Personal information
- Full name: Trevor John Duncan Grant
- Born: 24 May 1926 Charlwood, Surrey, England
- Died: 10 October 1957 (aged 31) Shotley Gate, Suffolk, England
- Batting: Right-handed

Domestic team information
- 1946: Sussex

Career statistics
| Competition | First-class |
| Matches | 1 |
| Runs scored | 6 |
| Batting average | 3.00 |
| 100s/50s | –/– |
| Top score | 6 |
| Balls bowled | – |
| Wickets | – |
| Bowling average | – |
| 5 wickets in innings | – |
| 10 wickets in match | – |
| Best bowling | – |
| Catches/stumpings | 1/– |
- Source: Cricinfo, 27 November 2011

= Trevor Grant (cricketer) =

English cricketer

Trevor John Duncan Grant (24 May 1926 – 10 October 1957) was an English cricketer. Grant was a right-handed opening batsman. He was born at Charlwood, Surrey.

Grant made a single first-class appearance for Sussex against Hampshire at Dean Park, Bournemouth in the 1946 County Championship. In Sussex's first-innings, he was dismissed for a duck by Lofty Herman. In their second-innings, he was dismissed for 6 runs by the same bowler.
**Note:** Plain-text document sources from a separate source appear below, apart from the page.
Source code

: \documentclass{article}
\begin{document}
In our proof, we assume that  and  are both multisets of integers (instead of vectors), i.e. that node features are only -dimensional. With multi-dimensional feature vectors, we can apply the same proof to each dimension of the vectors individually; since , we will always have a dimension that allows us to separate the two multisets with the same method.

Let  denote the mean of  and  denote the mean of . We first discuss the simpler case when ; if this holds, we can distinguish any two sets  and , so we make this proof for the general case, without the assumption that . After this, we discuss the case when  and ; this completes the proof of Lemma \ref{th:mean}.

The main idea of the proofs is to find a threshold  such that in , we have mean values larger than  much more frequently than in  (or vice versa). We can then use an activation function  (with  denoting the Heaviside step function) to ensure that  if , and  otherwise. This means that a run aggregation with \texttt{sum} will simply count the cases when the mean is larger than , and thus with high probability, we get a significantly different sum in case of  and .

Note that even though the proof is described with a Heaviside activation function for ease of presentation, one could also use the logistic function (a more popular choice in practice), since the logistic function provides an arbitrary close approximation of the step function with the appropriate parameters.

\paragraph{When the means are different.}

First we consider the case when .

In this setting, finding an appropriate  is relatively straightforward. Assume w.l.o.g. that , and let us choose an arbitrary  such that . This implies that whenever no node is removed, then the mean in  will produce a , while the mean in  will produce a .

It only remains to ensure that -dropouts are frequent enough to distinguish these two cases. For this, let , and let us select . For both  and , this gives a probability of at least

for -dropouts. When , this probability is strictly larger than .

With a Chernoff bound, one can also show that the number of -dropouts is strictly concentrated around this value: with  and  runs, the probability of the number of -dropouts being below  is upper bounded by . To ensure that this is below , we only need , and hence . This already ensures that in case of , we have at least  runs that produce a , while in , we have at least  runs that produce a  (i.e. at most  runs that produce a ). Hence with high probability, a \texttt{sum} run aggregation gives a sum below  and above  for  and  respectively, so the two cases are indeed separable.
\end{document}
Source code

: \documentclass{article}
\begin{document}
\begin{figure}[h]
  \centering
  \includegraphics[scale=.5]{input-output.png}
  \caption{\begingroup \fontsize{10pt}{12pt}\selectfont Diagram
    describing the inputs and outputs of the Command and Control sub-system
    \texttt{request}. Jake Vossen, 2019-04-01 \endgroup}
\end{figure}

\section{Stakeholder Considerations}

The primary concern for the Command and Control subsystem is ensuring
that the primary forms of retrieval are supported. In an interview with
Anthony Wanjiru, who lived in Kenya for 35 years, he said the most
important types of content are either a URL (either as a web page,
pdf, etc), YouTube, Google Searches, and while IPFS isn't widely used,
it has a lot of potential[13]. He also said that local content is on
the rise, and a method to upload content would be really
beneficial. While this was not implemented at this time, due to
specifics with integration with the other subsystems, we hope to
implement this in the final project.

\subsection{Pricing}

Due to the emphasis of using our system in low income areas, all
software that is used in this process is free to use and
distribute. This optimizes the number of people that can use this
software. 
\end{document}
This was his only major appearance for Sussex.

Outside of cricket, Grant served in the Royal Navy, having attended the Britannia Royal Naval College in 1942. He died at Shotley Gate, Suffolk on 10 October 1957. Serving as a physical training officer for RNTE Shotley, Grant killed himself with a shotgun in his quarters.